American Gothic

di John Hough (Gran Bretagna/Canada, 1987)

“American Gothic” è il titolo di un celebre quadro realizzato da Grant Wood nel 1930. Raffigura un agricoltore (con un forcone in mano) accanto a sua figlia (entrambi indossano degli abiti coloniali). L’opera è pregna di ambiguità, a cominciare dal volto teso e rigido dei due personaggi, da tempo considerati un simbolo della cultura rurale americana. La pellicola di John Hough riparte proprio da questi presupposti, oltre che da una locandina esplicitamente devota al succitato dipinto.
Nel film, l’azione si sposta dallo Iowa a un isolotto poco distante da Seattle: il piccolo velivolo su cui viaggiano alcuni amici è infatti costretto a un atterraggio di emergenza non lontano dalla costa. Il luogo, in apparenza disabitato, nasconde invece al suo interno una piccola casetta dentro la quale vivono Pa (un Rod Steiger sul viale del tramonto), Ma (Yvonne De Carlo) e i loro figli mentalmente ritardati (si tratta di tre adulti che ragionano in maniera infantile). Il gruppo di gitanti è costretto così a confrontarsi con questa coppia di rigidi fondamentalisti, i quali hanno rifiutato qualsiasi compromesso con la modernità, quella stessa modernità incarnata dai sei giovani malcapitati ovviamente privi di regole morali.
“American Gothic” ha una prerogativa di fondo che non giustifica affatto i suoi difetti: è stato realizzato nella seconda metà degli 80s, quando persino la grande ondata degli slasher si era definitivamente affievolita. John Hought gira dunque un prodotto sulla carta nostalgico ma in realtà annacquato da un’anonima regia televisiva e da una caratterizzazione dei protagonisti eccessivamente virata sul grottesco. Non a caso, la recitazione sopra le righe dei figli della coppia è davvero irritante, ma non va meglio neppure sulla sponda opposta, con la prova tutt’altro che esaltante dei sei giovani impegnati sul set (risulta poco interessante persino il personaggio chiave di Cynthia, una donna traumatizzata anni prima da un evento infausto).
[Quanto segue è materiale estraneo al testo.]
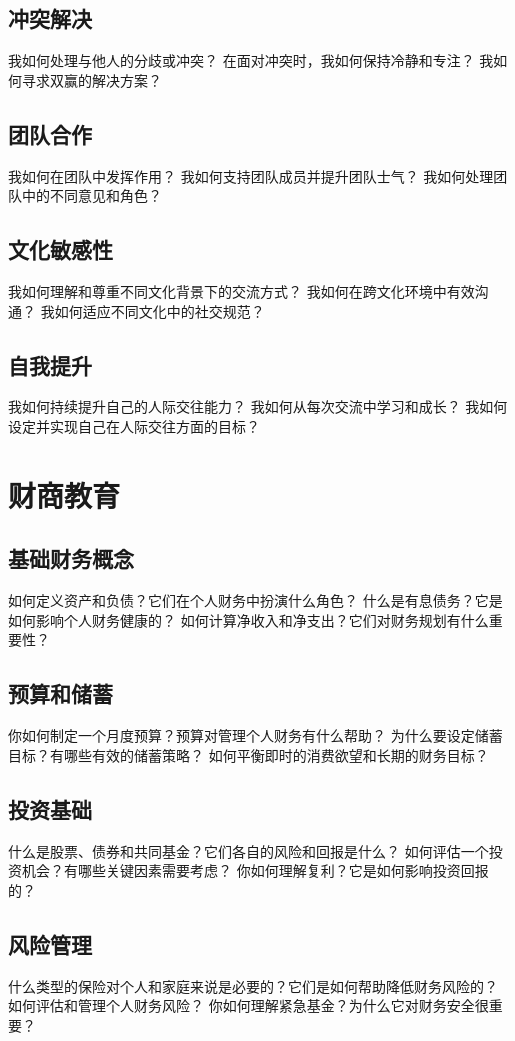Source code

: \documentclass[12pt]{book}
\begin{document}
\subsection{冲突解决}
我如何处理与他人的分歧或冲突？
在面对冲突时，我如何保持冷静和专注？
我如何寻求双赢的解决方案？

\subsection{团队合作}
我如何在团队中发挥作用？
我如何支持团队成员并提升团队士气？
我如何处理团队中的不同意见和角色？


\subsection{文化敏感性}
我如何理解和尊重不同文化背景下的交流方式？
我如何在跨文化环境中有效沟通？
我如何适应不同文化中的社交规范？

\subsection{自我提升}
我如何持续提升自己的人际交往能力？
我如何从每次交流中学习和成长？
我如何设定并实现自己在人际交往方面的目标？

\section{财商教育}
\subsection{基础财务概念}
如何定义资产和负债？它们在个人财务中扮演什么角色？
什么是有息债务？它是如何影响个人财务健康的？
如何计算净收入和净支出？它们对财务规划有什么重要性？

\subsection{预算和储蓄}
你如何制定一个月度预算？预算对管理个人财务有什么帮助？
为什么要设定储蓄目标？有哪些有效的储蓄策略？
如何平衡即时的消费欲望和长期的财务目标？

\subsection{投资基础}
什么是股票、债券和共同基金？它们各自的风险和回报是什么？
如何评估一个投资机会？有哪些关键因素需要考虑？
你如何理解复利？它是如何影响投资回报的？

\subsection{风险管理}
什么类型的保险对个人和家庭来说是必要的？它们是如何帮助降低财务风险的？
如何评估和管理个人财务风险？
你如何理解紧急基金？为什么它对财务安全很重要？
\end{document}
Probabilmente, il budget ha influito non poco sull’assenza di immagini veramente forti: più che puntare sulla violenza, “American Gothic” cerca infatti di esplorare gli aspetti torbidi e morbosi di quella famiglia. È dunque la follia a dettare il ritmo della carneficina (nel torpore generale, spicca soltanto la scena dell’altalena), per un crescendo tuttavia privo della giusta tensione nonché di valide sequenze degne di essere ricordate. Qualche appassionato considera questa pellicola alla stregua di alcuni cult usciti durante quel periodo, ma se proviamo a spingerci al di là delle intriganti suggestioni dettate dal titolo e dalla locandina, “American Gothic” si rivela un lungometraggio per nulla memorabile.